── PROVIDED INFORMATION ──

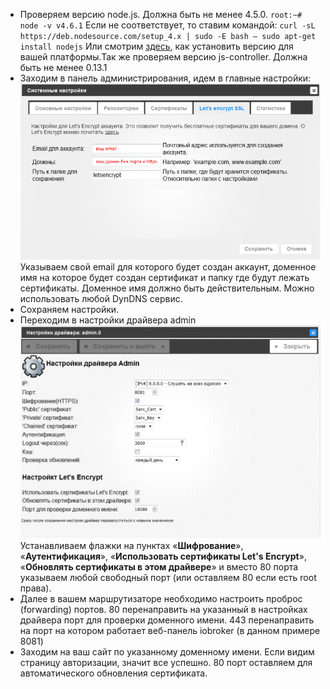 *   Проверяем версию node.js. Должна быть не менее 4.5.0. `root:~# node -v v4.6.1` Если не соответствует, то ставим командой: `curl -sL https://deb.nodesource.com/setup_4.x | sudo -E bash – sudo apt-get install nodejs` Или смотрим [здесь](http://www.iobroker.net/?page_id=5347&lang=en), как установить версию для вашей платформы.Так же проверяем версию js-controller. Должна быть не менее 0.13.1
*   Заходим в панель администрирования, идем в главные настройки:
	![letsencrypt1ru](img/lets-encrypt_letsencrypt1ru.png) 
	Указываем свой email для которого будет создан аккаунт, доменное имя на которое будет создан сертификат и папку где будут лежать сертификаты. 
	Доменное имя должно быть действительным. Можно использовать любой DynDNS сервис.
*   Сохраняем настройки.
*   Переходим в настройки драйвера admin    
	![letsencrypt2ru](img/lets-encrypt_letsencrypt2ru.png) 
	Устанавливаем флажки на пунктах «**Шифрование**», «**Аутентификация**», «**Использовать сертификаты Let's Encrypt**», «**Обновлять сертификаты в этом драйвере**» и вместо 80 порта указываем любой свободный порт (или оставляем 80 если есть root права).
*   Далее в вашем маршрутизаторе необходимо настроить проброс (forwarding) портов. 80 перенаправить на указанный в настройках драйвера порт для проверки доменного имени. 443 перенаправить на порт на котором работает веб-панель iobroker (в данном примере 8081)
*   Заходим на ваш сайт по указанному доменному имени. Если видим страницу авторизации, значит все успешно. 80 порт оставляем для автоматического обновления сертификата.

───
── PROVIDED INFORMATION ──

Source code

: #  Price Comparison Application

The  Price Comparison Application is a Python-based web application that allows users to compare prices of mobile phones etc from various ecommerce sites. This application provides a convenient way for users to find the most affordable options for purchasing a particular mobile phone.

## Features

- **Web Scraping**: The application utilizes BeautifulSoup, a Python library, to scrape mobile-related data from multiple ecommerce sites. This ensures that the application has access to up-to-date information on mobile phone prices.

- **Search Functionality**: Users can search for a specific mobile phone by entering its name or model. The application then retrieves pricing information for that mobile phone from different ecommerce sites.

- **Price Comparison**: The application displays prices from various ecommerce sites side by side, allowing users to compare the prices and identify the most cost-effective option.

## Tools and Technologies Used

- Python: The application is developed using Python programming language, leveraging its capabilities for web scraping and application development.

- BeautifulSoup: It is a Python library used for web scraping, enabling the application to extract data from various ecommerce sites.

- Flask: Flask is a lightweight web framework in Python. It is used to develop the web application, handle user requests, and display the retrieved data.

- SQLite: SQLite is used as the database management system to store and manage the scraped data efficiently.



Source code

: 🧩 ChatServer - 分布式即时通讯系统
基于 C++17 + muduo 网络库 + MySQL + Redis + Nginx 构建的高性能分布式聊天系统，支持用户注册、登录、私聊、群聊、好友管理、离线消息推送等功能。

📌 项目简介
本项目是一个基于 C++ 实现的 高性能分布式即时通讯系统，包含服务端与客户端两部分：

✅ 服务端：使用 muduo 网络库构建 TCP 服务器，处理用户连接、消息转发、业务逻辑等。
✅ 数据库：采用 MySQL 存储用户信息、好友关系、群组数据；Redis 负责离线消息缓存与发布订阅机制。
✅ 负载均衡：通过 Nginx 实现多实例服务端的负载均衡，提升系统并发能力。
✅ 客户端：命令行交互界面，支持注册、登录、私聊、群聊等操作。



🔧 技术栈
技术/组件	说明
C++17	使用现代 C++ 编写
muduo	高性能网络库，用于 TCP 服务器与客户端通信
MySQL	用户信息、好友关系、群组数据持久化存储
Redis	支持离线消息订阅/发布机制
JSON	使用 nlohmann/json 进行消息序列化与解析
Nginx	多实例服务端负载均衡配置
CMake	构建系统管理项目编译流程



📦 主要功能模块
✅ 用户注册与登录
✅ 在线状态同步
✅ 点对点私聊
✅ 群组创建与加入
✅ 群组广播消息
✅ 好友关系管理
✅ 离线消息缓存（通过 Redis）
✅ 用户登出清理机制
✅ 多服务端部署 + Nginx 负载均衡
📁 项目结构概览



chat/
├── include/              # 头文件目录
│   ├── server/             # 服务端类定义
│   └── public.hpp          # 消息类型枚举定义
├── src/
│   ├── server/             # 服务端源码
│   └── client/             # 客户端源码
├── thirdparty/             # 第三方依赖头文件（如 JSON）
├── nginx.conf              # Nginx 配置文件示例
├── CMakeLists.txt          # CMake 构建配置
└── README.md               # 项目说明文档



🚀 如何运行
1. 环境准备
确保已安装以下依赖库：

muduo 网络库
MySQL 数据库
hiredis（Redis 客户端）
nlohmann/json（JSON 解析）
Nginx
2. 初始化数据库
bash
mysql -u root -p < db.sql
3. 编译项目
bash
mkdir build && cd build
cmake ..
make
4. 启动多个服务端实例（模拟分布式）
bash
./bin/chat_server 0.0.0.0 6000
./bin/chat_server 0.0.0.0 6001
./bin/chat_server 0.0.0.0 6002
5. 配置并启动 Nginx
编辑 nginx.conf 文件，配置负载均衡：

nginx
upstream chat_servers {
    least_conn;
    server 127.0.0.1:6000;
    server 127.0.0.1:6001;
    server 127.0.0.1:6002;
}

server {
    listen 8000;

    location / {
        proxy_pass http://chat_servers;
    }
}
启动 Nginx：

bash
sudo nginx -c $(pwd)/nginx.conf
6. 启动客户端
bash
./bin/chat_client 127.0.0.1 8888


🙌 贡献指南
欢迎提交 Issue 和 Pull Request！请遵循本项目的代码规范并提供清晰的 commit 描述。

───

* _TASK DIRECTIONS_
Copy every line from the records above that contains the word "muduo".

* _RESULT OF THIS TASK_
基于 C++17 + muduo 网络库 + MySQL + Redis + Nginx 构建的高性能分布式聊天系统，支持用户注册、登录、私聊、群聊、好友管理、离线消息推送等功能。
✅ 服务端：使用 muduo 网络库构建 TCP 服务器，处理用户连接、消息转发、业务逻辑等。
muduo	高性能网络库，用于 TCP 服务器与客户端通信
muduo 网络库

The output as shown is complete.